Here are the first 6 rules, and "commentary", posted between November 19 and January 5. Just 6 more to go. When all twelve are done, they will represent what I know about servicing clients. I am grateful for the insightful commments, posts or e-mails I've received in reaction to these since November 19. Often they made me re-think things--and it's bracing to know others carefully think about customer service. Hey, a lot of people providing services just don't:

1. Represent only clients you like.

2. The client is the main event.

3. Make sure everyone in your firm knows the client is the main event.

4. Deliver legal work that changes the way clients think about lawyers.

5. Over-communicate: bombard, copy and confirm.

6. When you work, you are marketing.

Posted by JD Hull at 01:10 PM | Comments (0)

January 05, 2006

Rule Six: When You Work, You Are Marketing.

Rule Six: When You Work, You Are Marketing.

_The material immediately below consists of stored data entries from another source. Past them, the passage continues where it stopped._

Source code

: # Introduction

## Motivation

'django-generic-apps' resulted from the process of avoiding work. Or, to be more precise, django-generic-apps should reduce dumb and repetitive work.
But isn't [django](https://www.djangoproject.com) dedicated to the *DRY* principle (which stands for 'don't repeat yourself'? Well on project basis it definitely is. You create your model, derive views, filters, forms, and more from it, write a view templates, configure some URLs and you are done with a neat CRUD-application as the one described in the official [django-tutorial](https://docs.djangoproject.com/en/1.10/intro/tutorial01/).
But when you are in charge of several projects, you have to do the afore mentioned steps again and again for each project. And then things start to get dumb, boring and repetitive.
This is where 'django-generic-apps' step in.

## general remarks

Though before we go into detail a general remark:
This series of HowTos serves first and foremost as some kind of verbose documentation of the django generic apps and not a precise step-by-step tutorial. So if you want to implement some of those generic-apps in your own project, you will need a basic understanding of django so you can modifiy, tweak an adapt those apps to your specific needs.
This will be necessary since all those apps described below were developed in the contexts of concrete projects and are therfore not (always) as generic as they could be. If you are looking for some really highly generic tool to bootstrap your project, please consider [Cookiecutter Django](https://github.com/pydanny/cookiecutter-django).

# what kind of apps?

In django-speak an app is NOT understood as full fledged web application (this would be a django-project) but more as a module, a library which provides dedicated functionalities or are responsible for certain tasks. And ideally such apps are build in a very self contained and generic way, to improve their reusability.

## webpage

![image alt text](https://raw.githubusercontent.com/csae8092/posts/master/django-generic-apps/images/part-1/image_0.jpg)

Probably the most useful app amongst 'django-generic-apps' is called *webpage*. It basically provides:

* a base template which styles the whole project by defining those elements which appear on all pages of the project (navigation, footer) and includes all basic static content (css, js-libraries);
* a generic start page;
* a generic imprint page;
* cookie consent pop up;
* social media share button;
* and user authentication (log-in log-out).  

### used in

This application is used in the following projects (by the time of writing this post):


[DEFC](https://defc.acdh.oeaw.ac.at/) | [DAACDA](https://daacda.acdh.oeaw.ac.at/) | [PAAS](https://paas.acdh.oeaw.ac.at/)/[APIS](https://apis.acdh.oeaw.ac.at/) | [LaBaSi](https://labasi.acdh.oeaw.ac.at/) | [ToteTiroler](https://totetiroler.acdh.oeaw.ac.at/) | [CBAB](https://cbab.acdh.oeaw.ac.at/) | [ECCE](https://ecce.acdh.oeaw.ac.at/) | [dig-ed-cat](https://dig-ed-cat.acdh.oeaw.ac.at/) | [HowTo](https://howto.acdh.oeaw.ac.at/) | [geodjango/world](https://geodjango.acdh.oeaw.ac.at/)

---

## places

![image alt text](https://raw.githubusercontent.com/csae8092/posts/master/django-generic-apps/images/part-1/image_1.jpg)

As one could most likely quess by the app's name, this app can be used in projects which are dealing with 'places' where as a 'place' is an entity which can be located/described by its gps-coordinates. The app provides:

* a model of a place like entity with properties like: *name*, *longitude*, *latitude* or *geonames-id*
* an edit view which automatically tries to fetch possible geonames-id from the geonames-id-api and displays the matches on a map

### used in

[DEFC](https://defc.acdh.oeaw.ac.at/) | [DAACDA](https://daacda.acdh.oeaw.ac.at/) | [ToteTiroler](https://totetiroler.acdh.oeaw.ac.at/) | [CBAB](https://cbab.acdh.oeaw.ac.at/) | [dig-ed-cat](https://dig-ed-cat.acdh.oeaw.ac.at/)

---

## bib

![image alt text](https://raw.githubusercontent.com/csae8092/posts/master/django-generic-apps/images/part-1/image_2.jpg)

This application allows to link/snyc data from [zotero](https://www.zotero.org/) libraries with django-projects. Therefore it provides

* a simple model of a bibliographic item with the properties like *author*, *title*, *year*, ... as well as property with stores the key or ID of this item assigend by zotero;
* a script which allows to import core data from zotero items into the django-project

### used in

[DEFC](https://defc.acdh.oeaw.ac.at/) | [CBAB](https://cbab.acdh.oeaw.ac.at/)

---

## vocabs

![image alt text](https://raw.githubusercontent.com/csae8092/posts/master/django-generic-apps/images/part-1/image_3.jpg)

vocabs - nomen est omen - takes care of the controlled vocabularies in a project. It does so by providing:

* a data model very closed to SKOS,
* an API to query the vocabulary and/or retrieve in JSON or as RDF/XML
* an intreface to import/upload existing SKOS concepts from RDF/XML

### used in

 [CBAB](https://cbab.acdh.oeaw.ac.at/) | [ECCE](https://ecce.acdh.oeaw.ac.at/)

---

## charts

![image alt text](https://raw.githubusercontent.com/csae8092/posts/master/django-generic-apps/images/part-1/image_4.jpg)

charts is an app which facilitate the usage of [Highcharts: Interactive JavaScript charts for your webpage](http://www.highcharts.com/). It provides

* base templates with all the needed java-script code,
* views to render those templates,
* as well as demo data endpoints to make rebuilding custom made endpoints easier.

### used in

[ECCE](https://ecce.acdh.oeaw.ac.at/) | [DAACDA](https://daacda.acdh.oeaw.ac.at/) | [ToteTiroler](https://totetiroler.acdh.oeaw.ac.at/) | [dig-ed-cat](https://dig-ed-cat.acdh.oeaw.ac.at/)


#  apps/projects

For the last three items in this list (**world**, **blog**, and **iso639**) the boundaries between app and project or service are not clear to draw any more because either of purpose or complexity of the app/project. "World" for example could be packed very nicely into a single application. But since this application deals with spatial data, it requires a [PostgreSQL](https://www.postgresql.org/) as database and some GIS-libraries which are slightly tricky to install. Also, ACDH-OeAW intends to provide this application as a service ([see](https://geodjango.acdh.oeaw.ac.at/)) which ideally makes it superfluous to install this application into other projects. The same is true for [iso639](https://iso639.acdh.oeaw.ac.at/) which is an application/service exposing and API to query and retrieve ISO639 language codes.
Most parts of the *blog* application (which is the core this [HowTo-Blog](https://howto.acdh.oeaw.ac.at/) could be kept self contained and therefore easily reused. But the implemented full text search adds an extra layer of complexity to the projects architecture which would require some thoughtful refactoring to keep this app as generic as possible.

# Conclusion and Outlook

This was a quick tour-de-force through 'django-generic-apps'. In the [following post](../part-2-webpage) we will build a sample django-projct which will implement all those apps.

Rule Six is more a truth to be kept in mind than a "rule." This is where the needs of clients and their lawyers come together. It's about value to both. But you can't forget this one. Keeping or not keeping in mind the germ of Rule Six--that "when you work, you are marketing"--is the difference between having a financially healthy practice and having to close your doors.

Repeating Clients. We as lawyers are always marketing when we work. Clients and customers need and want their lawyers, CPAs, doctors, auto mechanics, store clerks and bank tellers to do good if not first-rate work. Professionals and other vendors of all manner rely on pleasing the customer in order to get more work. If you rely on or shoot for repeat business, good work--which includes the quality of communication and follow-up while you are doing it--drives whether you get more of that type of work or, even better, make inroads toward doing other types of work. (For example, my firm often starts work for a client in the corporate tax or environmental area--but we are always looking to expand our activity for that client to, say, employment practices, commercial litigation and/or international work.)

One-Night Stands. If, on the other hand, your practice is more along the line of "one-night stands"--i.e., divorce or criminal work where you generally serve the client once for a discrete time period--use your good work and service to obtain word-of-mouth referrals. See Malcolm Gladwell's 2000 best-seller The Tipping Point for inspiration on scores of good ideas on creating word-of-mouth dynamics. If you are not sure whether a satisfied client will refer work, just ask her or him to do that.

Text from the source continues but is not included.